ノラニンジンの花たち

 ノラニンジンは野菜のニンジンの野生種と言われています。空き地や草地は湾岸地域でもめっきり減ってしまいましたが、久し振りにノラニンジンの群生に出遭いました。「ノラニンジン」は昭和初期に牧野富太郎が見つけました。ノラニンジンはセリ科ニンジン属の一年草で、ヨーロッパ原産の帰化植物です。ニンジンは中央アジアアフガニスタンが原産。和名の「ノラニンジン」は野生のニンジンという意味です。ノラニンジンは栽培されているニンジンの逸失種と説明されています(*)。ノラニンジンは画像のような大散形花序に多数の白花をつけます。
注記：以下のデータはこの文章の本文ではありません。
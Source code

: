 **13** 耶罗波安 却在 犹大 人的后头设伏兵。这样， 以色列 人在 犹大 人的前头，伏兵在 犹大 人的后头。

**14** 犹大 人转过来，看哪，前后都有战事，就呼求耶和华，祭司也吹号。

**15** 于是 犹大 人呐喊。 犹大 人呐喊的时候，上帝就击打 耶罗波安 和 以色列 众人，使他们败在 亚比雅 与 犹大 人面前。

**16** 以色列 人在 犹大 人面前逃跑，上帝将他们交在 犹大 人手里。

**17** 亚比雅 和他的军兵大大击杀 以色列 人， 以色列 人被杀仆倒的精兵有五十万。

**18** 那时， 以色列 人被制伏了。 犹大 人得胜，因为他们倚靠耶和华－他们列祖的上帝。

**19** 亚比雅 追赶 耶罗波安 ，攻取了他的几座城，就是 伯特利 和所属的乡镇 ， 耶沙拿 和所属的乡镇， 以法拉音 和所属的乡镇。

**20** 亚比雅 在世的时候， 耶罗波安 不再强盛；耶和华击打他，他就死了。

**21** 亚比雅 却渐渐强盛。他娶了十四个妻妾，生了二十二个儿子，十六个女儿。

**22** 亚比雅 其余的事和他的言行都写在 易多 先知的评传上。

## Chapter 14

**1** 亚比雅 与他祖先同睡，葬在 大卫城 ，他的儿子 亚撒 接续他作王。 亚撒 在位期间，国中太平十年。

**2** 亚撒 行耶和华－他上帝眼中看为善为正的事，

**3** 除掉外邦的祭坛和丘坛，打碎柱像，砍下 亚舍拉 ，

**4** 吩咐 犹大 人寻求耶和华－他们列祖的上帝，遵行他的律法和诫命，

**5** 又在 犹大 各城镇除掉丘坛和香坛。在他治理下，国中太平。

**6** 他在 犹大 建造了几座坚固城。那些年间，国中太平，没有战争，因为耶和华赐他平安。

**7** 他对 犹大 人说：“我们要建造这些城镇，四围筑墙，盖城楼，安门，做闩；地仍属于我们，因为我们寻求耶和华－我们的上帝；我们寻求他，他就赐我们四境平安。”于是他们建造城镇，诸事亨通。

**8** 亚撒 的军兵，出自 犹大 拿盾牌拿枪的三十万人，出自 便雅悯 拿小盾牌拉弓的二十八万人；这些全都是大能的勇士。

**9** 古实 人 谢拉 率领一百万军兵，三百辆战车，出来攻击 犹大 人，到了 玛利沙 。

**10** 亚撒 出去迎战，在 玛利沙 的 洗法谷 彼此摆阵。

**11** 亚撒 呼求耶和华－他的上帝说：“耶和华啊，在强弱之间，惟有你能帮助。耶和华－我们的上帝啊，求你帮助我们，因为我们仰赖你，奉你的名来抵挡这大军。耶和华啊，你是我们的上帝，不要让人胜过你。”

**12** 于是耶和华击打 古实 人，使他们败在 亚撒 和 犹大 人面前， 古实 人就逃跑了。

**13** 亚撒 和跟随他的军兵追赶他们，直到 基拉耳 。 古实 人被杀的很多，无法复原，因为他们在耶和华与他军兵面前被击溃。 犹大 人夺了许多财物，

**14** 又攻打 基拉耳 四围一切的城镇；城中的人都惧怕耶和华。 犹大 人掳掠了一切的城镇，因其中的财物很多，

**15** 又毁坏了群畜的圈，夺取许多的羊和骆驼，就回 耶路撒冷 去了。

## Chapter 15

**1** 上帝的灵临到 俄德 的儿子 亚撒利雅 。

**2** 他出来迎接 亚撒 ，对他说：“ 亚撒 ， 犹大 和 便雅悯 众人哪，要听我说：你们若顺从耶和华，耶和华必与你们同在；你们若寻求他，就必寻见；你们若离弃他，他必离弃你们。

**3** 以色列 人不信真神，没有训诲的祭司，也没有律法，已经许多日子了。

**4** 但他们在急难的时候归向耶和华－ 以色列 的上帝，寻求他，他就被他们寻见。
 オミナエシは『古今和歌集』に「女郎花」と書き、『源氏物語』にも登場しますが、この女郎花に対し、男郎花(オトコエシ)は白花で、同じ時期に同じような花を咲かせます。ノラニンジンの花はこのオトコエシの花に似ていて、よく間違えられます。

*ノラニンジンは栽培種が野生化したものなのか、ノラニンジンこそが栽培ニンジンの原種なのか、よくわかりません。つまり、ノラニンジンは野良犬なのか、オオカミなのか、わからないのです。栽培ニンジンが日本に渡来したのは室町時代で、少なくともノラニンジンは日本で野生化したのではないようです。2016年にニンジンの全ゲノム配列が解読されました。ニンジンの進化的起源だけでなく、ノラニンジンの起源も明らかになることを期待します。